Sanders’s plans drew praise from Warren, who tweeted her support for his proposals while diplomatically noting that all three Democratic candidates were strong on Wall Street reform. Gunnel highlighted an analysis from Guggenheim Partners, an investment firm that said Sanders’s agenda would have “radical impacts.” “We continue to believe Clinton would be one of the better candidates for financial firms, as she is pushing concrete reforms where one can understand the downside risk rather than more radical overhauls,” the firm wrote, in a statement that undoubtedly warmed the heart of the Sanders high command.
The politics of Clinton's play are fairly easy to divine. By picking a fight over shadow banking, she can distract attention from Sanders’s focus on his more populist proposals to break up the banks and reinstate Glass-Steagall, which for many progressives is a sorer spot on Bill Clinton’s legacy than even his impeachment. Clinton also is attacking Sanders’s perceived strength, knowing that if she can dent him there, the rationale for his challenge to her becomes much weaker. (That she’s attacking at all, however, might indicate that she’s more worried about Sanders’s standing in Iowa and New Hampshire than her commanding lead in national polls would suggest.)
But what’s interesting in the divide over financial regulation is that while Clinton has adopted some of the more popular items on the progressive wish list—debt-free college, expansive proposals on immigration, gun-control, and criminal-justice reform—she is relying on a wonkier approach to Wall Street reform. Sanders delivered red meat to the crowd in Manhattan, drawing cheers for his denouncements of “greed” and “usury,” his call for a financial-transactions tax, and his consumer-focused plans.
But Clinton’s detailed plans have drawn equal if not greater praise from liberal economists who say she is targeting areas most in need of oversight, in ways that don’t require the passage of major legislation through a hostile Congress. And in 2012, even Warren suggested that the demise of Glass-Steagall was not the main driver of the financial collapse, adding that she focused on it in large part because it was an easier issue for the public to understand. Austan Goolsbee, the former chairman of President Obama’s Council of Economic Advisers, criticized Sanders’s break-’em-up approach to shadow banks, saying that more targeted regulations were needed.

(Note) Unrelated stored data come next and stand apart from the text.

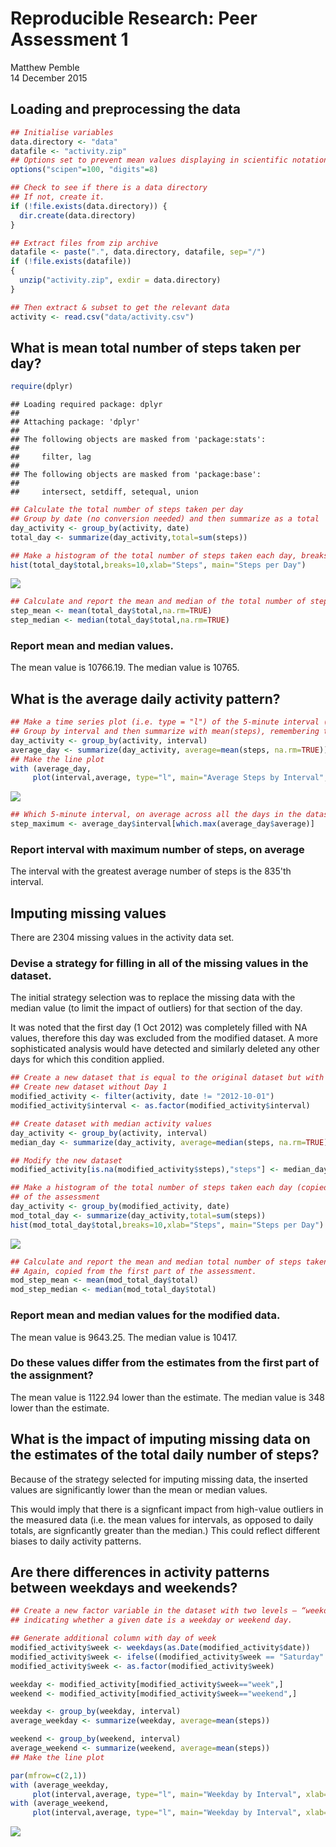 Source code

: # Reproducible Research: Peer Assessment 1
Matthew Pemble  
14 December 2015  

## Loading and preprocessing the data


```r
## Initialise variables
data.directory <- "data"
datafile <- "activity.zip"
## Options set to prevent mean values displaying in scientific notation.
options("scipen"=100, "digits"=8)

## Check to see if there is a data directory
## If not, create it.
if (!file.exists(data.directory)) {
  dir.create(data.directory)
}

## Extract files from zip archive
datafile <- paste(".", data.directory, datafile, sep="/")
if (!file.exists(datafile))
{
  unzip("activity.zip", exdir = data.directory)
}

## Then extract & subset to get the relevant data
activity <- read.csv("data/activity.csv")
```

## What is mean total number of steps taken per day?


```r
require(dplyr)
```

```
## Loading required package: dplyr
## 
## Attaching package: 'dplyr'
## 
## The following objects are masked from 'package:stats':
## 
##     filter, lag
## 
## The following objects are masked from 'package:base':
## 
##     intersect, setdiff, setequal, union
```

```r
## Calculate the total number of steps taken per day
## Group by date (no conversion needed) and then summarize as a total
day_activity <- group_by(activity, date)
total_day <- summarize(day_activity,total=sum(steps))

## Make a histogram of the total number of steps taken each day, breaks is adjusted due to the large number of days involved.
hist(total_day$total,breaks=10,xlab="Steps", main="Steps per Day")
```

![](PA1_template_files/figure-html/mean_steps_day-1.png) 

```r
## Calculate and report the mean and median of the total number of steps taken per day
step_mean <- mean(total_day$total,na.rm=TRUE)
step_median <- median(total_day$total,na.rm=TRUE)
```
### Report mean and median values.
The mean value is 10766.19.
The median value is 10765.

## What is the average daily activity pattern?


```r
## Make a time series plot (i.e. type = "l") of the 5-minute interval (x-axis) and the average number of steps taken, averaged across all days (y-axis)
## Group by interval and then summarize with mean(steps), remembering to remove NAs.
day_activity <- group_by(activity, interval)
average_day <- summarize(day_activity, average=mean(steps, na.rm=TRUE))
## Make the line plot
with (average_day,
     plot(interval,average, type="l", main="Average Steps by Interval", xlab="5 Minute Interval", ylab="Steps"))
```

![](PA1_template_files/figure-html/average_steps_interval-1.png) 

```r
## Which 5-minute interval, on average across all the days in the dataset, contains the maximum number of steps?
step_maximum <- average_day$interval[which.max(average_day$average)]
```
### Report interval with maximum number of steps, on average
The interval with the greatest average number of steps is the 835'th interval.

## Imputing missing values

There are 2304 missing values in the activity data set.

### Devise a strategy for filling in all of the missing values in the dataset.
The initial strategy selection was to replace the missing data with the median value (to limit the impact of outliers) for that section of the day.  

It was noted that the first day (1 Oct 2012) was completely filled with NA values, therefore this day was excluded from the modified dataset. A more sophisticated analysis would have detected and similarly deleted any other days for which this condition applied.


```r
## Create a new dataset that is equal to the original dataset but with the missing data filled in.
## Create new dataset without Day 1
modified_activity <- filter(activity, date != "2012-10-01")
modified_activity$interval <- as.factor(modified_activity$interval)

## Create dataset with median activity values
day_activity <- group_by(activity, interval)
median_day <- summarize(day_activity, average=median(steps, na.rm=TRUE))

## Modify the new dataset
modified_activity[is.na(modified_activity$steps),"steps"] <- median_day$average

## Make a histogram of the total number of steps taken each day (copied from the first part)
## of the assessment
day_activity <- group_by(modified_activity, date)
mod_total_day <- summarize(day_activity,total=sum(steps))
hist(mod_total_day$total,breaks=10,xlab="Steps", main="Steps per Day")
```

![](PA1_template_files/figure-html/missing_values1-1.png) 

```r
## Calculate and report the mean and median total number of steps taken per day. 
## Again, copied from the first part of the assessment.
mod_step_mean <- mean(mod_total_day$total)
mod_step_median <- median(mod_total_day$total)
```
### Report mean and median values for the modified data.
The mean value is 9643.25.
The median value is 10417.

### Do these values differ from the estimates from the first part of the assignment? 
The mean value is 1122.94 lower than the estimate.
The median value is 348 lower than the estimate.

## What is the impact of imputing missing data on the estimates of the total daily number of steps?

Because of the strategy selected for imputing missing data, the inserted values are significantly lower than the mean or median values.

This would imply that there is a signficant impact from high-value outliers in the measured data (i.e. the mean values for intervals, as opposed to daily totals, are signficantly greater than the median.)  This could reflect different biases to daily activity patterns.

## Are there differences in activity patterns between weekdays and weekends?

```r
## Create a new factor variable in the dataset with two levels – “weekday” and “weekend”
## indicating whether a given date is a weekday or weekend day.

## Generate additional column with day of week
modified_activity$week <- weekdays(as.Date(modified_activity$date))
modified_activity$week <- ifelse((modified_activity$week == "Saturday" | modified_activity$week == "Sunday"), "weekend", "week")
modified_activity$week <- as.factor(modified_activity$week)

weekday <- modified_activity[modified_activity$week=="week",]
weekend <- modified_activity[modified_activity$week=="weekend",]

weekday <- group_by(weekday, interval)
average_weekday <- summarize(weekday, average=mean(steps))

weekend <- group_by(weekend, interval)
average_weekend <- summarize(weekend, average=mean(steps))
## Make the line plot

par(mfrow=c(2,1))
with (average_weekday,
     plot(interval,average, type="l", main="Weekday by Interval", xlab="", ylab="Steps"))
with (average_weekend,
     plot(interval,average, type="l", main="Weekday by Interval", xlab="5 Minute Interval", ylab="Steps"))
```

![](PA1_template_files/figure-html/unnamed-chunk-2-1.png)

In many respects, the fight over shadow banking is like the broader philosophic divide between the go-big-or-go-home Democratic socialist and the more pragmatic, work-within-the-system Clinton. But while she has tagged Sanders’s ideas as simply too costly or unrealistic in other areas (like health care, college financing, and infrastructure), she is making a more assertive case on financial reform. Her proposals, she has argued, are both more targeted and tougher. In a political climate in which voters in both parties are responding to messages of economic populism, she isn’t risking much as she looks to a general-election debate. And even if Clinton might not win over progressives on a core Sanders issue, she’s really just trying to narrow the gap.